What on earth do I know of love? What I don’t know has filled journals spanning decades. Until I stopped because I realized one of many truths: writing about it brought me no closer to it. Reading about it was marginally more useful, if only to discover all the other blind describing their piece of the elephant.
But yesterday, a voice said, “Write about love“ and I have learned to listen to that voice; when I don’t, I usually end up being very, very sorry.
“Talking about love is like dancing about architecture.” — Elvis Costello
What is love?
a) Baby, don’t hurt me. b) A battlefield. c) Like a rock. d) All you need.
Before you answer, consider this: At first blush, English seems like a fairly stupid language. We have one word for the condition that governs our hearts, sways our days, forges our bonds, breaks us open, makes us stronger. One tiny four-letter word. But that is because this one word is like Tolkien’s The One Ring: it rules the rest by the complexity in its simplicity. It is inevitable, impossible, invincible…. and indescribable. Which is why I will try.
One must be very careful when one chooses to write about love. In general, whatever you focus on tends to increase. And, like any force in the universe, love, when invited in, especially after a long wait on the porch, tends to put its feet up on your furniture, eat all your snacks, make itself comfortable, stay a while. Love lights you up like radium, widens your field of vision, tears you apart, again. Dangerous, heady stuff. Not to be denied.
And from that realization, it can grow like Jack’s beanstalk: overnight. You learn a lot. You soften around the edges. Food tastes better, and you begin thinking again about healthier foods because you want to be alive longer. The sun feels deliciously warm on your skin, now sun-blocked. Colors begin to sneak into your all-black wardrobe. You become lighter than air, hotter than fire, more solid than earth, clearer than water, faster than light. Or at least you so imagine.
You must. Be very. Careful. And. Very. Brave.
You start to see everyone in your life — and I do mean everyone — in a new light. Some old hurts may heal. You find yourself feeling softer, more compassionate in general, and more loving toward certain people and situations in particular (a real test!)
More importantly, you also begin being more gentle, compassionate and forgiving with yourself, giving yourself the freedom to let more peek from underneath the protective covering you know so well. You could argue, in fact, that all love starts — though, obviously, should not stop — with self-love. For if you do not love yourself, how can you love someone else? If you do not know your own heart, how can you seek to know that of another? But when you know your heart, you must be able to pole-vault and/or crash through those barriers that silence the sharing of it, especially the old ones erected for threats – or pains – no longer present. You can not let your heart be afraid.

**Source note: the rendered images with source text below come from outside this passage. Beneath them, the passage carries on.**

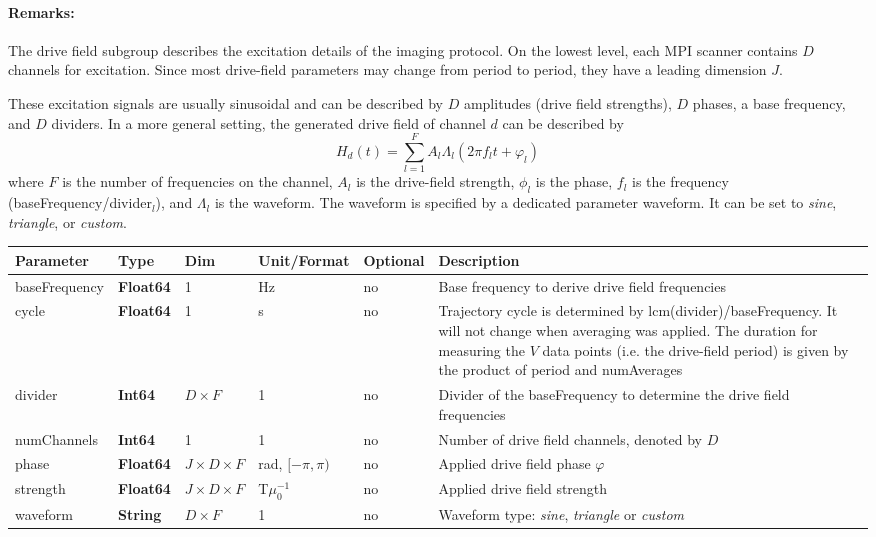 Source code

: \documentclass[landscape,a4paper]{article} %
\newcommand{\inltab}[1]{{\ttfamily\bfseries\color{blue}#1}}
\newcommand{\inlvar}[1]{{\ttfamily#1}}
\begin{document}
\begin{multicols}{2}
\paragraph{Remarks:} The drive field subgroup describes the excitation details of the imaging protocol. On the lowest level, each MPI scanner contains $D$ channels for excitation. Since most drive-field parameters may change from period to period, they have a leading dimension $J$.

These excitation signals are usually sinusoidal and can be described by $D$ amplitudes (drive field strengths), $D$ phases, a base frequency, and $D$ dividers. In a more general setting, the generated drive field of channel $d$ can be described by
$$
H_d(t) = \sum_{l=1}^{F} A_l \Lambda_l (2\pi f_l t + \varphi_l)
$$
where $F$ is the number of frequencies on the channel, $A_l$ is the drive-field strength, $\phi_l$ is the phase, $f_l$ is the frequency (\inlvar{baseFrequency}/\inlvar{divider}$_l$), and $\Lambda_l$ is the waveform. The waveform is specified by a dedicated parameter \inlvar{waveform}. It can be set to \textit{sine}, \textit{triangle}, or \textit{custom}. 
\end{multicols}

\noindent \begin{tabularx}{\columnwidth}{lllllX} 
\textbf{Parameter} & \textbf{Type} & \textbf{Dim} & \textbf{Unit/Format} & \textbf{Optional} & \textbf{Description} \\ \hline 
\inlvar{baseFrequency} & \inltab{Float64} & 1 & Hz & no & Base frequency to derive drive field frequencies \\ \hline
\inlvar{cycle} & \inltab{Float64} & 1 & s & no & Trajectory cycle is determined by lcm(\inlvar{divider})/\inlvar{baseFrequency}. It will not change when averaging was applied. The duration for measuring the $V$ data points (i.e. the drive-field period) is given by the product of  \inlvar{period} and \inlvar{numAverages} \\ \hline
\inlvar{divider} & \inltab{Int64} & $D \times F$ & 1 & no & Divider of the \inlvar{baseFrequency} to determine the drive field frequencies \\ \hline
\inlvar{numChannels} & \inltab{Int64} & 1 & 1 & no & Number of drive field channels, denoted by $D$ \\ \hline
\inlvar{phase} & \inltab{Float64} & $J \times D \times F$ & rad, $[-\pi,\pi)$ & no & Applied drive field phase $\varphi$\\ \hline
\inlvar{strength} & \inltab{Float64} & $J \times D \times F $ & T$\mu_0^{-1}$ & no & Applied drive field strength \\ \hline
\inlvar{waveform} & \inltab{String} & $D \times F$ & 1 & no & Waveform type: \textit{sine}, \textit{triangle} or \textit{custom} \\ \hline
\end{tabularx}
\end{document}
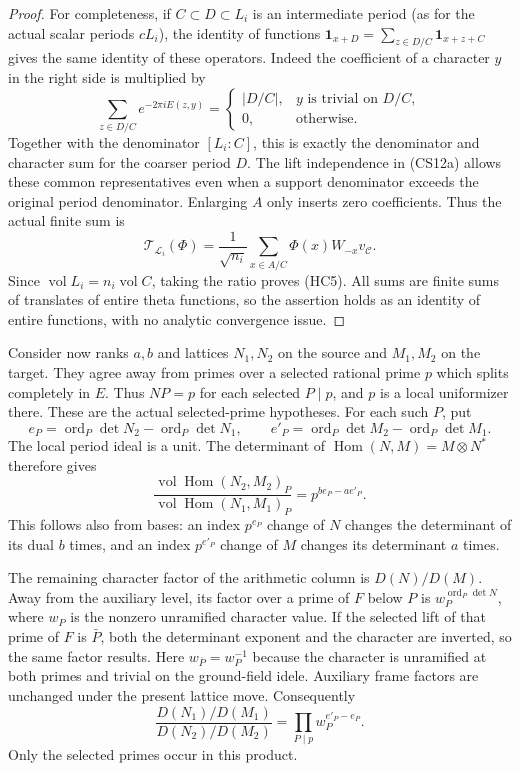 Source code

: \begin{proof}
For completeness, if $C\subset D\subset L_i$ is an intermediate
period (as for the actual scalar periods $cL_i$), the
identity of functions
$\mathbf1_{x+D}=\sum_{z\in D/C}\mathbf1_{x+z+C}$ gives the same
identity of these operators. Indeed the coefficient of a character
$y$ in the right side is multiplied by
\[
 \sum_{z\in D/C}e^{-2\pi iE(z,y)}
   =\begin{cases}|D/C|,&y\text{ is trivial on }D/C,\\
                 0,&\text{otherwise}.
     \end{cases}
\]
Together with the denominator $[L_i:C]$, this is exactly the
denominator and character sum for the coarser period $D$.
The lift independence in (CS12a) allows these common representatives
even when a support denominator exceeds the original period
denominator. Enlarging $A$ only inserts zero coefficients.
Thus the actual finite sum is
\[
 \mathcal T_{\mathcal L_i}(\Phi)
    =\frac1{\sqrt{n_i}}\sum_{x\in A/C}
                               \Phi(x)W_{-x}v_{\mathcal C}.
 \tag{HC7}
\]
Since $\operatorname{vol}L_i=n_i\operatorname{vol}C$, taking the
ratio proves (HC5). All sums are finite sums of translates of entire
theta functions, so the assertion holds as an identity of entire
functions, with no analytic convergence issue.
\end{proof}

Consider now ranks $a,b$ and lattices $N_1,N_2$ on the source and
$M_1,M_2$ on the target. They agree away from primes over a selected
rational prime $p$ which splits completely in $E$.
Thus $NP=p$ for each selected $P\mid p$, and $p$ is a local
uniformizer there. These are the actual selected-prime hypotheses.
For each such $P$, put
\[
 e_P=\operatorname{ord}_P\det N_2-\operatorname{ord}_P\det N_1,
 \qquad
 e'_P=\operatorname{ord}_P\det M_2-\operatorname{ord}_P\det M_1.
 \tag{HC8}
\]
The local period ideal is a unit. The determinant of
$\operatorname{Hom}(N,M)=M\otimes N^*$ therefore gives
\[
 \frac{\operatorname{vol}\operatorname{Hom}(N_2,M_2)_P}
      {\operatorname{vol}\operatorname{Hom}(N_1,M_1)_P}
                       =p^{b e_P-a e'_P}.
 \tag{HC9}
\]
This follows also from bases: an index $p^{e_P}$ change of $N$
changes the determinant of its dual $b$ times, and an index
$p^{e'_P}$ change of $M$ changes its determinant $a$ times.

The remaining character factor of the arithmetic column is
$D(N)/D(M)$. Away from the auxiliary level, its factor over a
prime of $F$ below $P$ is $w_P^{\operatorname{ord}_P\det N}$, where
$w_P$ is the nonzero unramified character value. If the selected
lift of that prime of $F$ is $\bar P$, both the determinant exponent
and the character are inverted, so the same factor results.
Here $w_{\bar P}=w_P^{-1}$ because the character is unramified at
both primes and trivial on the ground-field idele. Auxiliary frame
factors are unchanged under the present lattice move. Consequently
\[
 \frac{D(N_1)/D(M_1)}{D(N_2)/D(M_2)}
                         =\prod_{P\mid p}w_P^{e'_P-e_P}.
 \tag{HC10}
\]
Only the selected primes occur in this product.

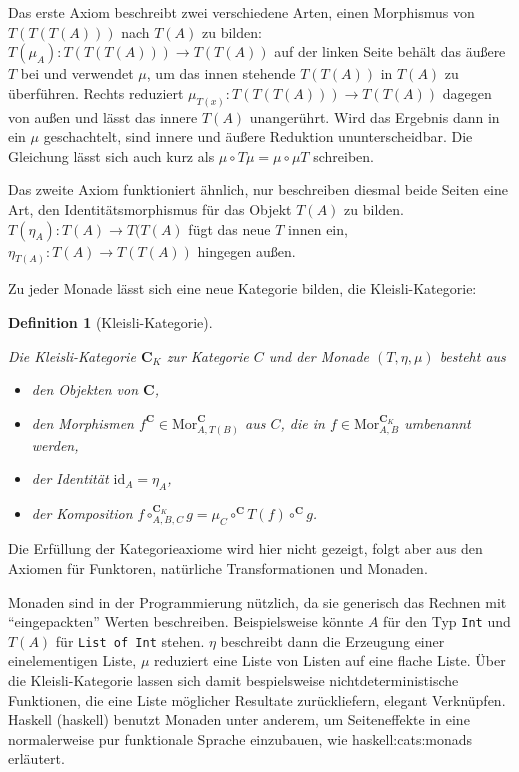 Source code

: \documentclass[11pt, a4paper, bibgerm]{scrbook}
\newcommand\icode[1]{\lstinline?#1?}
\newcommand\sref{}
\newcommand\ato{\rightarrow} %
\newtheorem{defini}{Definition}
\newcommand{\defi}[2]{%
  \begin{defini}[#1]
    \label{def:#1}
    #2
  \end{defini}
}
\begin{document}
Das erste Axiom beschreibt zwei verschiedene Arten, einen Morphismus von
$T(T(T(A)))$ nach $T(A)$ zu bilden: $T(\mu_A):T(T(T(A))) \ato T(T(A))$
auf der linken Seite behält das äußere $T$ bei und verwendet $\mu$, um
das innen stehende $T(T(A))$ in $T(A)$ zu überführen. Rechts reduziert
$\mu_{T(x)}:T(T(T(A))) \ato T(T(A))$ dagegen von außen und lässt das
innere $T(A)$ unangerührt. Wird das Ergebnis dann in ein $\mu$
geschachtelt, sind innere und äußere Reduktion ununterscheidbar. Die
Gleichung lässt sich auch kurz als $\mu \circ T \mu = \mu \circ \mu T$
schreiben.

Das zweite Axiom funktioniert ähnlich, nur beschreiben diesmal beide
Seiten eine Art, den Identitätsmorphismus für das Objekt $T(A)$ zu
bilden. $T(\eta_A):T(A) \ato T(T(A)$ fügt das neue $T$ innen ein,
$\eta_{T(A)}:T(A) \ato T(T(A))$ hingegen außen.

Zu jeder Monade lässt sich eine neue Kategorie bilden, die Kleisli-Kategorie:
\defi{Kleisli-Kategorie}{
Die Kleisli-Kategorie $\mathbf{C}_K$ zur Kategorie $C$ und der
Monade $(T,\eta,\mu)$ besteht aus
\begin{itemize}
\item den Objekten von $\mathbf{C}$,
\item den Morphismen $f^{\mathbf{C}} \in
  \mathrm{Mor}^{\mathbf{C}}_{A,T(B)}$ aus $C$, die in $f \in
  \mathrm{Mor}^{\mathbf{C}_K}_{A,B}$ umbenannt werden,
\item der Identität $\mathrm{id}_A = \eta_A$,
\item der Komposition $f \circ^{\mathbf{C}_K}_{A,B,C} g = \mu_C
  \circ^{\mathbf{C}} T(f) \circ^{\mathbf{C}} g$.
\end{itemize}
}
Die Erfüllung der Kategorieaxiome wird hier nicht gezeigt, folgt aber
aus den Axiomen für Funktoren, natürliche Transformationen und Monaden.

Monaden sind in der Programmierung nützlich, da sie generisch das
Rechnen mit "`eingepackten"' Werten beschreiben. Beispielsweise könnte
$A$ für den Typ \icode{Int} und $T(A)$ für \icode{List of Int}
stehen. $\eta$ beschreibt dann die Erzeugung einer einelementigen Liste,
$\mu$ reduziert eine Liste von Listen auf eine flache Liste. Über die
Kleisli-Kategorie lassen sich damit bespielsweise nichtdeterministische
Funktionen, die eine Liste möglicher Resultate zurückliefern, elegant
Verknüpfen. Haskell (\sref{haskell}) benutzt Monaden unter
anderem, um Seiteneffekte in eine normalerweise pur funktionale Sprache
einzubauen, wie \sref{haskell:cats:monads} erläutert.
\end{document}
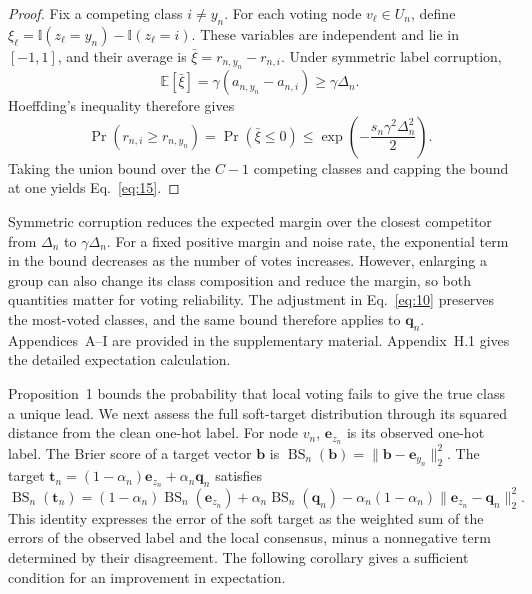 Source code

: \documentclass[times,review,10pt]{elsarticle}
\theoremstyle{definition}
\theoremstyle{plain}
\begin{document}
\begin{proof}
\renewcommand{\qedsymbol}{}
Fix a competing class \(i\ne y_n\). For each voting node \(v_\ell\in U_n\), define \(\xi_\ell=\mathbb I(z_\ell=y_n)-\mathbb I(z_\ell=i)\). These variables are independent and lie in \([-1,1]\), and their average is \(\bar\xi=r_{n,y_n}-r_{n,i}\). Under symmetric label corruption,
\[
\mathbb E[\bar\xi]=\gamma(a_{n,y_n}-a_{n,i})\geq\gamma\Delta_n.
\]
Hoeffding's inequality \cite{hoeffding1963} therefore gives
\[
\Pr\!\left(r_{n,i}\geq r_{n,y_n}\right)=\Pr(\bar\xi\leq0)
\leq\exp\!\left(-\frac{s_n\gamma^2\Delta_n^2}{2}\right).
\]
Taking the union bound over the \(C-1\) competing classes and capping the bound at one yields Eq.~\eqref{eq:15}.
\end{proof}

Symmetric corruption reduces the expected margin over the closest competitor from \(\Delta_n\) to \(\gamma\Delta_n\). For a fixed positive margin and noise rate, the exponential term in the bound decreases as the number of votes increases. However, enlarging a group can also change its class composition and reduce the margin, so both quantities matter for voting reliability. The adjustment in Eq.~\eqref{eq:10} preserves the most-voted classes, and the same bound therefore applies to \(\mathbf q_n\). Appendices~A--I are provided in the supplementary material. Appendix~H.1 gives the detailed expectation calculation.

Proposition~1 bounds the probability that local voting fails to give the true class a unique lead. We next assess the full soft-target distribution through its squared distance from the clean one-hot label. For node \(v_n\), \(\mathbf e_{z_n}\) is its observed one-hot label. The Brier score of a target vector \(\mathbf b\) is \(\operatorname{BS}_n(\mathbf b)=\|\mathbf b-\mathbf e_{y_n}\|_2^2\). The target \(\mathbf t_n=(1-\alpha_n)\mathbf e_{z_n}+\alpha_n\mathbf q_n\) satisfies
\begin{equation}\label{eq:16}
\operatorname{BS}_n(\mathbf t_n)=(1-\alpha_n)\operatorname{BS}_n(\mathbf e_{z_n})+\alpha_n\operatorname{BS}_n(\mathbf q_n)-\alpha_n(1-\alpha_n)\|\mathbf e_{z_n}-\mathbf q_n\|_2^2.
\end{equation}
This identity expresses the error of the soft target as the weighted sum of the errors of the observed label and the local consensus, minus a nonnegative term determined by their disagreement. The following corollary gives a sufficient condition for an improvement in expectation.
\end{document}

So. Love is not this, OR this, OR this, OR that. Love is this, AND this, AND this, AND that. It is all. It is everything. While we are limited by our own perspectives and desires, and, thus, do not see the bright and magnificent whole, we are all connected in a grand design. And we grope and grasp to find that piece that, connected to ours, helps form a larger piece of that design.
And then one day you hear a voice; perhaps it is singing, or laughing, or maybe it just calls a name, a name that’s yours. Or it’s been calling you all along but you let it be drowned out. Pay attention, because you didn’t think a voice would call you again. Because you didn’t know you were meant to answer to it until that very moment. Because it didn’t sound the way you thought it would sound. But, finally, because it is the voice meant for you, the ears of your ears awake, and the eyes of your eyes are opened.